At what age is scleroderma usually diagnosed?
At what age is scleroderma usually diagnosed?
Scleroderma is a rare autoimmune disorder. Also known as systemic sclerosis, or SS, the condition typically appears in middle age, often between ages 30 and 50.
What is the root cause of scleroderma?
Scleroderma results from an overproduction and accumulation of collagen in body tissues. Collagen is a fibrous type of protein that makes up your body’s connective tissues, including your skin. Doctors don’t know exactly what causes this process to begin, but the body’s immune system appears to play a role.
Who typically gets scleroderma?
Anyone can get scleroderma. It usually happens in women and in people who are ages 35 to 55. Other things that might raise your risk include: Certain changes in your genes.
Can scleroderma run in families?
Genetics plays a role in the disease, but it is not passed on from parents to children, and it’s rare for immediate family members of those with scleroderma to get it. It is common for family members, however, to have other autoimmune diseases such as thyroid disease, rheumatoid arthritis or lupus.
What can be mistaken for scleroderma?
However, similar features of hard and thick skin can be seen in other conditions which are often referred to as “scleroderma mimics”. These mimics include eosinophilic fasciitis, nephrogenic systemic fibrosis, scleromyxedema, and scleredema among others.
Does scleroderma run in families?
Can you prevent scleroderma?
There is no treatment that can cure or stop the overproduction of collagen that is characteristic of scleroderma.
Who is at risk for scleroderma?
Middle age, female sex, positive family history and exposure to silica are risk factors for scleroderma. Infectious agents, alcohol and cigarette smoking are not risk factors for scleroderma development.
How can scleroderma be prevented?
Take good care of dry or stiff skin by using lotion and sunscreen regularly. Avoid hot baths and showers and exposure to strong soaps and household chemicals, which can irritate and further dry out your skin. Don’t smoke. Nicotine causes blood vessels to contract, making Raynaud’s disease worse.
Is scleroderma always fatal?
The skin hardening and tightening is limited usually just to the fingers and sometimes the hands, forearms or the face. Internal organ damage is less likely in the limited scleroderma type. In general, patients with limited scleroderma have a normal life expectancy.
Can you have a baby if you have scleroderma?
Scleroderma affects about 40,000 to 165,000 people in the United States. It often appears in women of childbearing age (16 to 44). With the right prenatal care, many women with scleroderma can have healthy pregnancies and babies.
Is scleroderma worse than lupus?
Patients with systemic sclerosis (SSc) have worse health-related quality of life than patients with other systemic rheumatic diseases such as rheumatoid arthritis (RA) and systemic lupus erythematosus (SLE), a Korean study found.
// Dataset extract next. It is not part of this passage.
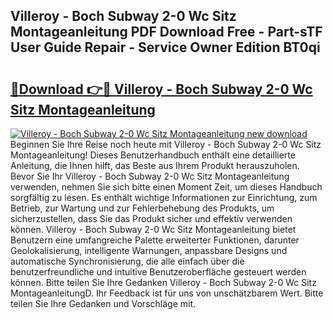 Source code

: ## Villeroy - Boch Subway 2-0 Wc Sitz Montageanleitung PDF Download Free - Part-sTF User Guide Repair - Service Owner Edition BT0qi

# <h2><a href="http://df6sdj.blite.top/?on=Villeroy+-+Boch+Subway+2-0+Wc+Sitz+Montageanleitung">🔗Download 👉🔴 Villeroy - Boch Subway 2-0 Wc Sitz Montageanleitung</a></h2>

[![Villeroy - Boch Subway 2-0 Wc Sitz Montageanleitung new download](https://i.imgur.com/lujVjoI.png)](http://df6sdj.blite.top/?on=Villeroy+-+Boch+Subway+2-0+Wc+Sitz+Montageanleitung)
Beginnen Sie Ihre Reise noch heute mit Villeroy - Boch Subway 2-0 Wc Sitz Montageanleitung! Dieses Benutzerhandbuch enthält eine detaillierte Anleitung, die Ihnen hilft, das Beste aus Ihrem Produkt herauszuholen. Bevor Sie Ihr Villeroy - Boch Subway 2-0 Wc Sitz Montageanleitung verwenden, nehmen Sie sich bitte einen Moment Zeit, um dieses Handbuch sorgfältig zu lesen. Es enthält wichtige Informationen zur Einrichtung, zum Betrieb, zur Wartung und zur Fehlerbehebung des Produkts, um sicherzustellen, dass Sie das Produkt sicher und effektiv verwenden können. Villeroy - Boch Subway 2-0 Wc Sitz Montageanleitung bietet Benutzern eine umfangreiche Palette erweiterter Funktionen, darunter Geolokalisierung, intelligente Warnungen, anpassbare Designs und automatische Synchronisierung, die alle einfach über die benutzerfreundliche und intuitive Benutzeroberfläche gesteuert werden können. Bitte teilen Sie Ihre Gedanken Villeroy - Boch Subway 2-0 Wc Sitz MontageanleitungD. Ihr Feedback ist für uns von unschätzbarem Wert. Bitte teilen Sie Ihre Gedanken und Vorschläge mit.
What were your first symptoms of scleroderma?
Symptoms of scleroderma may include:
- Thickening and swelling of the fingers.
- Pale fingers that may become numb and tingle when exposed to cold or stress, known as Raynaud’s phenomenon.
- Joint pain.
- Taut, shiny, darker skin on large areas, which can cause problems with movement.
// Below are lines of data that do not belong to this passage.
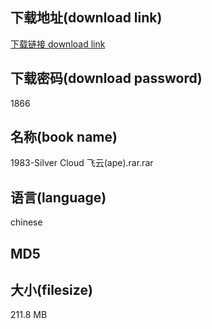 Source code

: ## 下载地址(download link)
[下载链接 download link](https://voluble-croquembouche-d321dc.netlify.app/?s=1983-Silver+Cloud+%E9%A3%9E%E4%BA%91%28ape%29.rar)

## 下载密码(download password)
1866

## 名称(book name)
1983-Silver Cloud 飞云(ape).rar.rar

## 语言(language)
chinese

## MD5


## 大小(filesize)
211.8 MB
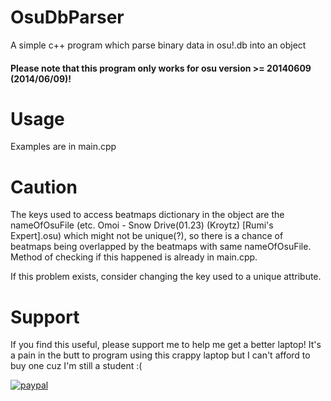 # OsuDbParser
A simple c++ program which parse binary data in osu!.db into an object

#### Please note that this program only works for osu version >= 20140609 (2014/06/09)!

# Usage
Examples are in main.cpp

# Caution
The keys used to access beatmaps dictionary in the object are the nameOfOsuFile (etc. Omoi - Snow Drive(01.23) (Kroytz) [Rumi's Expert].osu) which might not be unique(?), so there is a chance of beatmaps being overlapped by the beatmaps with same nameOfOsuFile. Method of checking if this happened is already in main.cpp.

If this problem exists, consider changing the key used to a unique attribute.

# Support
If you find this useful, please support me to help me get a better laptop! It's a pain in the butt to program using this crappy laptop but I can't afford to buy one cuz I'm still a student :(

[![paypal](https://www.paypalobjects.com/en_US/i/btn/btn_donateCC_LG.gif)](https://paypal.me/CookieHoodie/0USD)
What foods make scleroderma worse?
Avoid foods that may aggra- vate symptoms such as citrus fruits, tomato products, greasy fried foods, coffee, garlic, onions, peppermint, gas-producing foods (such as raw peppers, beans, broccoli or raw onions), spicy foods, carbonated beverages and alcohol.
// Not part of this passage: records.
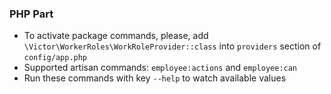 ### PHP Part
- To activate package commands, please, add `\Victor\WorkerRoles\WorkRoleProvider::class` 
into `providers` section of `config/app.php`
- Supported artisan commands: `employee:actions` and `employee:can`
- Run these commands with key `--help` to watch available values  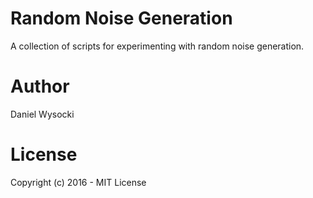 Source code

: # Random Noise Generation

A collection of scripts for experimenting with random noise generation.


# Author

Daniel Wysocki


# License

Copyright (c) 2016 - MIT License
Does scleroderma cause weight gain?
Acute localized scleroderma (morphea) can present as severe generalized oedema with rapid weight gain and oliguria.
What tests confirm scleroderma?
Antinuclear antibody (ANA) testing is the most important blood test to screen for scleroderma and other connective tissue diseases.
Does scleroderma make you gain weight?
How do you reverse scleroderma?
There is no cure for scleroderma. Medications can treat symptoms and prevent complications. Making changes to your lifestyle and diet can make living with the disease easier.
What is the prognosis for scleroderma?
Scleroderma is not contagious, infectious, cancerous or malignant. Scleroderma has no cure, but symptoms and damage can be reduced with proper treatment. It’s estimated that about 300,000 Americans have scleroderma.
Is scleroderma genetically inherited?
These findings suggest a hereditary (genetic) component to scleroderma and other autoimmune disorders. Environmental factors could also put people at risk for scleroderma. For example, men exposed to silica appear to have a higher risk for developing scleroderma and certain drugs are capable of causing a scleroderma-like reaction. EARLY SYMPTOMS
Where does scleroderma usually start?
Where does scleroderma usually start? Another early sign of systemic scleroderma is puffy or swollen hands before thickening and hardening of the skin due to fibrosis. Skin thickening usually occurs first in the fingers (called sclerodactyly) and may also involve the hands and face.
What are the possible complications of scleroderma?
Plateaus. Some patients may have a time when their condition stabilizes.